Insulin resistance is a key independent risk factor for cardiovascular disease. Our group has previously shown that the insulin-like growth factor-1 receptor (IGF-1R) is a negative regulator of insulin receptor (IR) signalling, by sequestering IR subunits in insulin resistant IR:IGF1R ‘hybrid receptors’. By crossing IR haploinsufficient (IRKO) mice with IGF-1R haploinsufficient (IGF1Rko) mice (producing “double knockout” or DKO mice), our group has previously demonstrated rescue of the endothelial dysfunction caused by insulin resistance. Whether this is associated with wider benefits in vascular biology or aging is unclear.

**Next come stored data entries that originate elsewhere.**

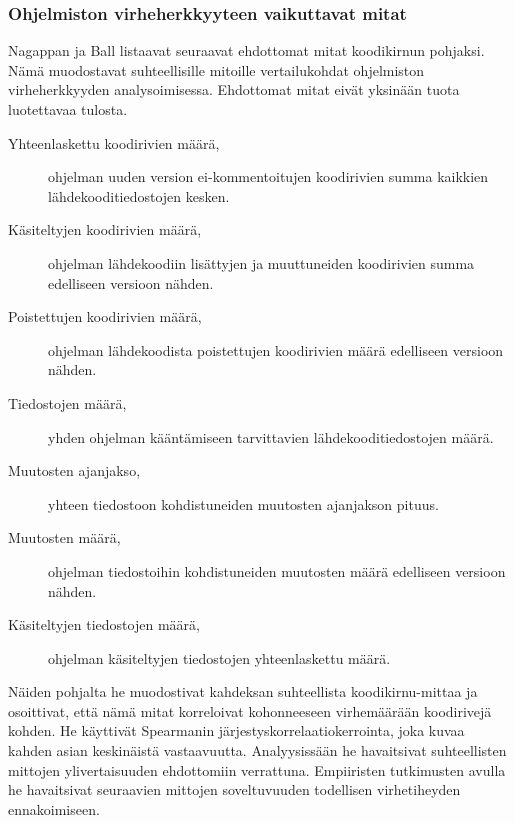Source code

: \documentclass[finnish]{../tktltiki2}
\theoremstyle{definition}
\theoremstyle{remark}
\begin{document}
\subsubsection{Ohjelmiston virheherkkyyteen vaikuttavat mitat}

Nagappan ja Ball listaavat seuraavat ehdottomat mitat koodikirnun pohjaksi. Nämä muodostavat suhteellisille mitoille 
vertailukohdat ohjelmiston virheherkkyyden analysoimisessa. Ehdottomat mitat eivät yksinään tuota luotettavaa tulosta.

\begin{description}
    
    \item[Yhteenlaskettu koodirivien määrä,] ohjelman uuden version ei-kommen\-toitujen koodirivien summa kaikkien 
                                             lähdekooditiedostojen kesken.
    
    \item[Käsiteltyjen koodirivien määrä,] ohjelman lähdekoodiin lisättyjen ja muuttuneiden koodirivien summa 
                                           edelliseen versioon nähden.
    
    \item[Poistettujen koodirivien määrä,] ohjelman lähdekoodista poistettujen koodirivien määrä edelliseen versioon 
                                           nähden.
    
    \item[Tiedostojen määrä,] yhden ohjelman kääntämiseen tarvittavien lähdekoodi\-tiedostojen määrä.
    
    \item[Muutosten ajanjakso,] yhteen tiedostoon kohdistuneiden muutosten ajanjakson pituus.
    
    \item[Muutosten määrä,] ohjelman tiedostoihin kohdistuneiden muutosten määrä edelliseen versioon nähden.
    
    \item[Käsiteltyjen tiedostojen määrä,] ohjelman käsiteltyjen tiedostojen yhteenlaskettu määrä.

\end{description}

    Näiden pohjalta he muodostivat kahdeksan suhteellista koodikirnu-mittaa ja osoittivat, että nämä mitat korreloivat 
kohonneeseen virhemäärään koodirivejä kohden. He käyttivät Spearmanin järjestyskorrelaatiokerrointa, joka kuvaa kahden 
asian keskinäistä vastaavuutta. Analyysissään he havaitsivat suhteellisten mittojen ylivertaisuuden ehdottomiin 
verrattuna. Empiiristen tutkimusten avulla he havaitsivat seuraavien mittojen soveltuvuuden todellisen virhetiheyden 
ennakoimiseen.
\end{document}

Our hypothesis was that reduced expression of the IGF-1R in whole body insulin resistance would improve vascular repair and regeneration and prolong healthspan. Metabolic assessment included measurement of weight gain and glucose and insulin tolerance testing. We studied vascular repair and regeneration with in vivo models, complementing these studies with mechanistic work in vitro. 15 animals per group were aged until they met healthspan endpoints, with monitoring of metabolic status throughout.
Glucose and insulin tolerance tests were similar in young DKO and IRKO mice, with DKO and IRKO having improved glucose tolerance and insulin sensitivity compared with WT and IGF1Rko when tested at ≥80 weeks of age. Body weight was significantly lower in young DKO than IRKO, with IRKO and DKO remaining lighter than WT and IGF-1Rko littermates as they aged. DKO had superior recovery after induction of hind-limb ischemia versus both IRKO and WT. Re-
endothelialisation after denuding femoral artery wire injury was improved in the DKO group compared with IRKO. Healthspan was significantly prolonged in DKO versus WT.
In conclusion, reduced IGF-1R expression improves vascular repair and regeneration in the context of whole-body insulin resistance, and also appears to promote healthy aging. Further work will aim to elucidate the possible mechanisms for these observations.